Grunts, pandowdy, and slumps are Canadian Maritimes, New England and Pennsylvania Dutch (Apple Pan Dowdy) varieties of cobbler, typically cooked on the stovetop, or in an iron skillet or pan, with the dough on top in the shape of dumplings. They reportedly take their name from the grunting sound they make while cooking.

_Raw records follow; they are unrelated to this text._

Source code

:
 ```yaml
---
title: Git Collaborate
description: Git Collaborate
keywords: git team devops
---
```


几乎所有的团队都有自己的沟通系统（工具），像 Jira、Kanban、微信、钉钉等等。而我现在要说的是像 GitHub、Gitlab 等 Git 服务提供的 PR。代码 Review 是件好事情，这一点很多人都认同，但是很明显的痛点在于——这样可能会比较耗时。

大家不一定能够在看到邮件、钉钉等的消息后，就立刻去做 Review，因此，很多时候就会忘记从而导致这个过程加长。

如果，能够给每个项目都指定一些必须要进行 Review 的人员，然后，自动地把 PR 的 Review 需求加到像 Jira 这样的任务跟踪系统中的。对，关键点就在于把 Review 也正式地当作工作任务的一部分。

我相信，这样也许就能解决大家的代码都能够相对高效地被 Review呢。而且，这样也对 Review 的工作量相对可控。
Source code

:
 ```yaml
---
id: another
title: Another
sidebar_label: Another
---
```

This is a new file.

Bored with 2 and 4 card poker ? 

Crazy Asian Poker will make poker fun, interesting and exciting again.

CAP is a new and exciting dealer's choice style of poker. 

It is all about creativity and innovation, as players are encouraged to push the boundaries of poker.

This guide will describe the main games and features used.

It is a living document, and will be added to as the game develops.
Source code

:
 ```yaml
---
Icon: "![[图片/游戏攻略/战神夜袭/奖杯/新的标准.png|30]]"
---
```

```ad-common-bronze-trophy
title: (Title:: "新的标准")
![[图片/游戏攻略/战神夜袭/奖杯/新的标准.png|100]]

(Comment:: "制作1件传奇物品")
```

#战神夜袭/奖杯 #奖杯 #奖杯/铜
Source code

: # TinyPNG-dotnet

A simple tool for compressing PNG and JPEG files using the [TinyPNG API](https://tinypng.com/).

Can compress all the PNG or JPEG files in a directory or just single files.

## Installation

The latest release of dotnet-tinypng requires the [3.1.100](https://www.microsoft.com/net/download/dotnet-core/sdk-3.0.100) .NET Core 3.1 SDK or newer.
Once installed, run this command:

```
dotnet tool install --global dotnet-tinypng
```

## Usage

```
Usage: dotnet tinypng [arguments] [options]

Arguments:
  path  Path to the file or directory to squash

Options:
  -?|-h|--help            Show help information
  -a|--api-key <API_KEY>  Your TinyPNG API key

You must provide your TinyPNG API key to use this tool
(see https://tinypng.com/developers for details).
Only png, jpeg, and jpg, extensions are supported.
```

In the United States, additional varieties of cobbler include the apple pan dowdy (an apple cobbler whose crust has been broken and perhaps stirred back into the filling), the Betty (see below), the buckle (made with yellow batter [like cake batter] with the filling mixed in with the batter), the dump (or dump cake), the grunt, the slump, and the sonker. The sonker is unique to North Carolina: it is a deep-dish version of the American cobbler.

Cobblers most commonly come in single fruit varieties and are named as such, e.g. blackberry, blueberry, and peach cobbler. The tradition also gives the option of topping the fruit cobbler with a scoop or two of vanilla ice cream. Savory cobblers are less common in the region; for example, tomato cobbler, which may include onion and a biscuit topping that may include cheese or cornmeal, is one savory variant that also resembles Southern tomato pie. Old California orchard cuisine features peach, pear, apricot, and, most prized by many, Black Tartarian cherry cobblers.

The Texas Legislature designated peach cobbler as the official cobbler of Texas in 2013.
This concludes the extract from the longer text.